The leader of Taiwan's legislative Yuan, Wang Jin Ping, announced the result of Tuesday's parliamentary vote.
Mr. Wang says the vote for the recall measure lacked the necessary two-thirds majority, and therefore did not pass.
The vote was on calling a referendum asking whether President Chen Shui-bian should be removed from office. Members of Mr. Chen's ruling Democratic Progressive Party boycotted the vote.
Taiwan's opposition parties launched the recall move last month after Mr. Chen's son-in-law was implicated in insider trading, and his wife was accused of accepting gift vouchers from a department store in return for favors. Mr. Chen has not personally been linked to any wrongdoing, but the opposition claims he has lost the public's confidence and should resign.
Emile Sheng, political analyst at Taiwan's Soochow University, says Mr. Chen's survival of the recall vote does not mean his problems are over.
"It is easy for him to rally the support of his own party, but when the political pressure is gone he still has to face the accusations about all the vouchers, all the problems he is accused of. So this is really just the beginning of a lot of pressure to come," he said.

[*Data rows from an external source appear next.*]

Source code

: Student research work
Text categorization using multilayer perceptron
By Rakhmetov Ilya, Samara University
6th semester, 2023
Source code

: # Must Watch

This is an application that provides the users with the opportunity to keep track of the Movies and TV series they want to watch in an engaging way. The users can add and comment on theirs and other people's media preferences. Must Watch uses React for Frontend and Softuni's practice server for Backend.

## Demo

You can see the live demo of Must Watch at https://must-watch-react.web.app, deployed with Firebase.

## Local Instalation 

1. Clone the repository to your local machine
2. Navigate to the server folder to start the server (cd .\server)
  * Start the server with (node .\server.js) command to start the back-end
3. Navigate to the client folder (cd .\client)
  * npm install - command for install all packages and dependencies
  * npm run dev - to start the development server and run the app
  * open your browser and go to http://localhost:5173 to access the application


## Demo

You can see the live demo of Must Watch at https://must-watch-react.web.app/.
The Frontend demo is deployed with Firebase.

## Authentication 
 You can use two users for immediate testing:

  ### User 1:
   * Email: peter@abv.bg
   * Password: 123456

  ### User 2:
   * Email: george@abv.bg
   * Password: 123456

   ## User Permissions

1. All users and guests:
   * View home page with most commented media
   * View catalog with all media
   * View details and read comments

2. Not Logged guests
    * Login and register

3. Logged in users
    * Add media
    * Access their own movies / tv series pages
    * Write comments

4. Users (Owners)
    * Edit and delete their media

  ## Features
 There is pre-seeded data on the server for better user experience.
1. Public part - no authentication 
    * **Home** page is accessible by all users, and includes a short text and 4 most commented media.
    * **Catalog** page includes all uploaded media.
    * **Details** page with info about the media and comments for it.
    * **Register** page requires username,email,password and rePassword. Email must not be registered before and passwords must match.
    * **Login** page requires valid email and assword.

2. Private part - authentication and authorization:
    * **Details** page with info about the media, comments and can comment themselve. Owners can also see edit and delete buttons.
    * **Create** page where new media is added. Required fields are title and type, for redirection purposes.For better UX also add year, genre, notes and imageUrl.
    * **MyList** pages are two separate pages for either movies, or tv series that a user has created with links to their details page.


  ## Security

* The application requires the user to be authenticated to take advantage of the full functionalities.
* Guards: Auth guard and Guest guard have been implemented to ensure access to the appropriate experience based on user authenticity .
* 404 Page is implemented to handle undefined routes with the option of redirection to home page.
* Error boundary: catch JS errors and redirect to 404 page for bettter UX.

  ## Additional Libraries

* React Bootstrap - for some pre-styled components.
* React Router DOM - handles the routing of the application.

Earlier this month, Mr. Chen handed over some political powers to Premier Su Tseng-chang in an attempt to defuse the crisis. But that has not been enough to satisfy the opposition, or, apparently, the public.
The president's popularity has plummeted because of the scandals. Sheng says even if Mr. Chen survives his remaining two years in power, he will likely be a lame duck.
"Right now his approval rating is at about 20 percent. So a president with approval ratings of this low, it is very difficult to push for his own legislative and political agenda," added Sheng.
After Tuesday's vote, Mr. Chen apologized to the public for the political turmoil, and called for social harmony.